I want to write about this because my experience of strip clubs is one not many people know about. I am not a stereotypical stripper (but then I’ve not met many who are) but I have had conversations with many a dancer who would corroborate and empathise with a lot of the contents of this blog.
I am queer, I don’t find flirting with men comes easy. ‘Of course most strippers don’t find most customers attractive anyway, but I feel there is still a difference for me. I’m also older than a lot of strippers. I am also not the type a lot of strippers are, and didn’t begin doing it for the same reasons as most do, so my being a stripper is probably slightly different.
I also want to write about it because, I’m in my late thirties. I still seem to look the part for business and there are strippers much older than me and still rocking it. But, I am old in the head. And It’s getting mentally tiring now.
By type I mean, I am not a strong hustler. I sometimes don’t know what to say to customers at all. Sometimes, I’m great at it. Usually with older, intellectually focused men who like to talk. I am not as so money hungry that I will dance for just anyone or put myself out pretending to be enjoying a conversation. I’ll walk off. I’ll leave them alone. I won’t try to the point it starts to piss me off. Sometimes I decline a dance JUST to annoy men who feel I am coin-operated.

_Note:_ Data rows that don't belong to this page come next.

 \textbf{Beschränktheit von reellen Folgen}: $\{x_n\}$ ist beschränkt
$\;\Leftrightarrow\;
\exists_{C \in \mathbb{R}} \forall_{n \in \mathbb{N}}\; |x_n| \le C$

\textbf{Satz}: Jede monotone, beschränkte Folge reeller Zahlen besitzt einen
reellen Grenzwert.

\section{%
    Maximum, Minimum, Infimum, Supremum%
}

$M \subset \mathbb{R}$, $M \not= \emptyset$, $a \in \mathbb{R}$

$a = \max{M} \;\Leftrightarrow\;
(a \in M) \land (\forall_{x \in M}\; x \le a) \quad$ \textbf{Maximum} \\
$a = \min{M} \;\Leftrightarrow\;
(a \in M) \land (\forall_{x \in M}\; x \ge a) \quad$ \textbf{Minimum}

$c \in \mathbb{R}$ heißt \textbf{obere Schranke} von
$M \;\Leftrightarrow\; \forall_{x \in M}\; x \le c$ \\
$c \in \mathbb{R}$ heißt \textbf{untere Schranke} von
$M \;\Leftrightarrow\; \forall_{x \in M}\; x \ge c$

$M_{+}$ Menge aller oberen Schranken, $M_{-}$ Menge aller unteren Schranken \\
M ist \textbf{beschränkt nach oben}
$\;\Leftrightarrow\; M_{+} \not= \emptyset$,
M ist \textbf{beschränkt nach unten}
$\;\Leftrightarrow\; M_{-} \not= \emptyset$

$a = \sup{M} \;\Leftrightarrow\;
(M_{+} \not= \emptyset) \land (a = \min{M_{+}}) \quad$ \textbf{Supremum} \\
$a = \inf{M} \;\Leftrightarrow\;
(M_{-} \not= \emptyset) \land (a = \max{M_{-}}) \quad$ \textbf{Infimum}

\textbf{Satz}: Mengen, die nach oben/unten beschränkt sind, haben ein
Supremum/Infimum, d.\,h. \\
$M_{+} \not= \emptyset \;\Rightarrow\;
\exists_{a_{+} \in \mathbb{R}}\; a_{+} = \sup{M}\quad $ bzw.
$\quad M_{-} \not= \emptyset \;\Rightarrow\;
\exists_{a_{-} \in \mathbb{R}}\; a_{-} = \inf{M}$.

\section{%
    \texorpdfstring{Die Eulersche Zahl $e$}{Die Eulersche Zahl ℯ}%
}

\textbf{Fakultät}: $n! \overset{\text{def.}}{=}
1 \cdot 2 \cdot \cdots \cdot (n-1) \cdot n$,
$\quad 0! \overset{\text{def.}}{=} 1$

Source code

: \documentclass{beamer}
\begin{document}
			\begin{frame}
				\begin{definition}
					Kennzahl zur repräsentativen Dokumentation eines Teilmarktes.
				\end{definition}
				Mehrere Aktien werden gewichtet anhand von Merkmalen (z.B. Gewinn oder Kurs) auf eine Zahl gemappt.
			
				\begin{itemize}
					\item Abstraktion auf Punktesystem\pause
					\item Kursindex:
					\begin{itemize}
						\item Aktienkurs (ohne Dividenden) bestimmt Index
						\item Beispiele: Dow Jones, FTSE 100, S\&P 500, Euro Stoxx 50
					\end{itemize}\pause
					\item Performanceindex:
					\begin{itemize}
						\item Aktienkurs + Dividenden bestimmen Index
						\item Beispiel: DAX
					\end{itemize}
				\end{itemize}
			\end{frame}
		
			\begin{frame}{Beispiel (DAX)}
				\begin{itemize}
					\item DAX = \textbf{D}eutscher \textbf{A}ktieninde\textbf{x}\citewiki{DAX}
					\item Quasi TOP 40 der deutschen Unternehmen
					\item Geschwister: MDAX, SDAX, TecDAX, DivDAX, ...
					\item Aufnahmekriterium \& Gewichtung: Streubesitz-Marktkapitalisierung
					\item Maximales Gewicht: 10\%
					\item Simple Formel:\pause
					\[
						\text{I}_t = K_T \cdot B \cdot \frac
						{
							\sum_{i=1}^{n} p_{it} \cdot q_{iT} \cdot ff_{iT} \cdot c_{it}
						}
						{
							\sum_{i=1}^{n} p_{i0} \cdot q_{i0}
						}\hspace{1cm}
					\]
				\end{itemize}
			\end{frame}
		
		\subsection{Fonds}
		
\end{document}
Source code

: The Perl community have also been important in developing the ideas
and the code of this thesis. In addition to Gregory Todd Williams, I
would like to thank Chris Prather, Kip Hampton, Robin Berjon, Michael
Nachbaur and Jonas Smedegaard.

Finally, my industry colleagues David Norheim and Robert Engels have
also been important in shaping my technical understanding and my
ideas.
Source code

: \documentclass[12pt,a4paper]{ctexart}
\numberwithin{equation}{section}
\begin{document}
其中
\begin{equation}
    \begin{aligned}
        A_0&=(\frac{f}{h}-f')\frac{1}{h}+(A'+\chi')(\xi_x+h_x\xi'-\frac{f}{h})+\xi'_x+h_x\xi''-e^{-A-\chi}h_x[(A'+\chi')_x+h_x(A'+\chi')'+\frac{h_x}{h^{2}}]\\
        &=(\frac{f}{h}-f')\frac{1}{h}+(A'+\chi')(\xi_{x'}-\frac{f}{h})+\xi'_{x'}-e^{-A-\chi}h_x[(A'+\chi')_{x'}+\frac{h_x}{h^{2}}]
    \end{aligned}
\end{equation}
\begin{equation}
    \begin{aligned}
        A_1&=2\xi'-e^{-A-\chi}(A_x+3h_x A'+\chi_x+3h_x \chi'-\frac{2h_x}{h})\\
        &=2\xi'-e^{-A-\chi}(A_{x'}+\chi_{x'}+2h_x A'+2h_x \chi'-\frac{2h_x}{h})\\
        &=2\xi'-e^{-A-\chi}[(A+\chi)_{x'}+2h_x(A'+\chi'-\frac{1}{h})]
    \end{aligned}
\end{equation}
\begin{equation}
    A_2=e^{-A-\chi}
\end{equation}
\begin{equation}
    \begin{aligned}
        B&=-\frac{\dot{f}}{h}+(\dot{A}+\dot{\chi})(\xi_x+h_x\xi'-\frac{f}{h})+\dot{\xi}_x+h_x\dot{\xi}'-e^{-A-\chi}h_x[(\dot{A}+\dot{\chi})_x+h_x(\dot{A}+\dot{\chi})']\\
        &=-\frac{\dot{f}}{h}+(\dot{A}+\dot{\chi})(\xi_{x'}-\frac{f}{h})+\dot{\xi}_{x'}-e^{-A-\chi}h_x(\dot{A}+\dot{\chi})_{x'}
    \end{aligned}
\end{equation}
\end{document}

I don’t have the confidence in my hustle with some customers and it will affect me if I spend ages and still get snubbed.
Most dancers love working with a dyke. They find it amusing and flirt with you blatantly, trying to wind you up and you reciprocate even though they’re not your type, it becomes a thing to say ‘Jessica do fuck off I’m dripping’.
I’ve watched the inherent and contagious bisexuality between strippers. ‘Lesbian dances’ are meant to always just be simulation. They make people realise who they are.
Why would a picket fence educated girl like me strip?
Well let me tell you, I hate that question. It reminds me of the judgmental attitude so many humans have that, to do this job you have to be a certain type of person, and definitely not be another type. It’s silly, ignorant and annoying but I am going to answer it here because I am asked it so so often
I began stripping mainly because I wanted to see what it was like. Unusual reason of course. The sociologist in me was hungry. I did find out what It’s like.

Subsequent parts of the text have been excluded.